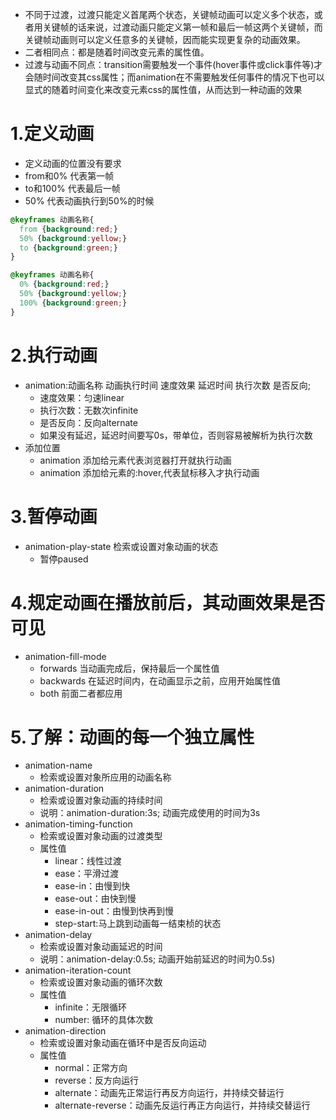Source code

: - 不同于过渡，过渡只能定义首尾两个状态，关键帧动画可以定义多个状态，或者用关键帧的话来说，过渡动画只能定义第一帧和最后一帧这两个关键帧，而关键帧动画则可以定义任意多的关键帧，因而能实现更复杂的动画效果。
- 二者相同点：都是随着时间改变元素的属性值。
- 过渡与动画不同点：transition需要触发一个事件(hover事件或click事件等)才会随时间改变其css属性；而animation在不需要触发任何事件的情况下也可以显式的随着时间变化来改变元素css的属性值，从而达到一种动画的效果
<a name="PwLkI"></a>
# 1.定义动画

- 定义动画的位置没有要求
- from和0% 代表第一帧
- to和100% 代表最后一帧
- 50% 代表动画执行到50%的时候
```css
@keyframes 动画名称{
  from {background:red;}
  50% {background:yellow;}
  to {background:green;}
}
```
```css
@keyframes 动画名称{
  0% {background:red;}
  50% {background:yellow;}
  100% {background:green;}
}
```
<a name="Rswoa"></a>
# 2.执行动画

- animation:动画名称  动画执行时间  速度效果  延迟时间  执行次数  是否反向;
   - 速度效果：匀速linear
   - 执行次数：无数次infinite
   - 是否反向：反向alternate
   - 如果没有延迟，延迟时间要写0s，带单位，否则容易被解析为执行次数
- 添加位置
   - animation 添加给元素代表浏览器打开就执行动画
   - animation 添加给元素的:hover,代表鼠标移入才执行动画
<a name="XminP"></a>
# 3.暂停动画

- animation-play-state 检索或设置对象动画的状态
   - 暂停paused
<a name="W1MN0"></a>
# 4.规定动画在播放前后，其动画效果是否可见

- animation-fill-mode 
   - forwards	当动画完成后，保持最后一个属性值
   - backwards 在延迟时间内，在动画显示之前，应用开始属性值
   - both 前面二者都应用

<a name="pRjR9"></a>
# 5.了解：动画的每一个独立属性

- animation-name
   - 检索或设置对象所应用的动画名称
- animation-duration 
   - 检索或设置对象动画的持续时间
   - 说明：animation-duration:3s; 动画完成使用的时间为3s
- animation-timing-function 
   - 检索或设置对象动画的过渡类型
   - 属性值
      - linear：线性过渡
      - ease：平滑过渡
      - ease-in：由慢到快
      - ease-out：由快到慢
      - ease-in-out：由慢到快再到慢
      - step-start:马上跳到动画每一结束桢的状态
- animation-delay
   - 检索或设置对象动画延迟的时间
   - 说明：animation-delay:0.5s; 动画开始前延迟的时间为0.5s)
- animation-iteration-count 
   - 检索或设置对象动画的循环次数
   - 属性值
      - infinite：无限循环
      - number: 循环的具体次数
- animation-direction 
   - 检索或设置对象动画在循环中是否反向运动
   - 属性值
      - normal：正常方向
      - reverse：反方向运行
      - alternate：动画先正常运行再反方向运行，并持续交替运行
      - alternate-reverse：动画先反运行再正方向运行，并持续交替运行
━━━━━━━━━━━━━━━━
◆ Work instructions ◆
Print all data above verbatim, except pictures.

◆ Answer space ◆
Source code

: - 不同于过渡，过渡只能定义首尾两个状态，关键帧动画可以定义多个状态，或者用关键帧的话来说，过渡动画只能定义第一帧和最后一帧这两个关键帧，而关键帧动画则可以定义任意多的关键帧，因而能实现更复杂的动画效果。
- 二者相同点：都是随着时间改变元素的属性值。
- 过渡与动画不同点：transition需要触发一个事件(hover事件或click事件等)才会随时间改变其css属性；而animation在不需要触发任何事件的情况下也可以显式的随着时间变化来改变元素css的属性值，从而达到一种动画的效果
<a name="PwLkI"></a>
# 1.定义动画

- 定义动画的位置没有要求
- from和0% 代表第一帧
- to和100% 代表最后一帧
- 50% 代表动画执行到50%的时候
```css
@keyframes 动画名称{
  from {background:red;}
  50% {background:yellow;}
  to {background:green;}
}
```
```css
@keyframes 动画名称{
  0% {background:red;}
  50% {background:yellow;}
  100% {background:green;}
}
```
<a name="Rswoa"></a>
# 2.执行动画

- animation:动画名称  动画执行时间  速度效果  延迟时间  执行次数  是否反向;
   - 速度效果：匀速linear
   - 执行次数：无数次infinite
   - 是否反向：反向alternate
   - 如果没有延迟，延迟时间要写0s，带单位，否则容易被解析为执行次数
- 添加位置
   - animation 添加给元素代表浏览器打开就执行动画
   - animation 添加给元素的:hover,代表鼠标移入才执行动画
<a name="XminP"></a>
# 3.暂停动画

- animation-play-state 检索或设置对象动画的状态
   - 暂停paused
<a name="W1MN0"></a>
# 4.规定动画在播放前后，其动画效果是否可见

- animation-fill-mode 
   - forwards	当动画完成后，保持最后一个属性值
   - backwards 在延迟时间内，在动画显示之前，应用开始属性值
   - both 前面二者都应用

<a name="pRjR9"></a>
# 5.了解：动画的每一个独立属性

- animation-name
   - 检索或设置对象所应用的动画名称
- animation-duration 
   - 检索或设置对象动画的持续时间
   - 说明：animation-duration:3s; 动画完成使用的时间为3s
- animation-timing-function 
   - 检索或设置对象动画的过渡类型
   - 属性值
      - linear：线性过渡
      - ease：平滑过渡
      - ease-in：由慢到快
      - ease-out：由快到慢
      - ease-in-out：由慢到快再到慢
      - step-start:马上跳到动画每一结束桢的状态
- animation-delay
   - 检索或设置对象动画延迟的时间
   - 说明：animation-delay:0.5s; 动画开始前延迟的时间为0.5s)
- animation-iteration-count 
   - 检索或设置对象动画的循环次数
   - 属性值
      - infinite：无限循环
      - number: 循环的具体次数
- animation-direction 
   - 检索或设置对象动画在循环中是否反向运动
   - 属性值
      - normal：正常方向
      - reverse：反方向运行
      - alternate：动画先正常运行再反方向运行，并持续交替运行
      - alternate-reverse：动画先反运行再正方向运行，并持续交替运行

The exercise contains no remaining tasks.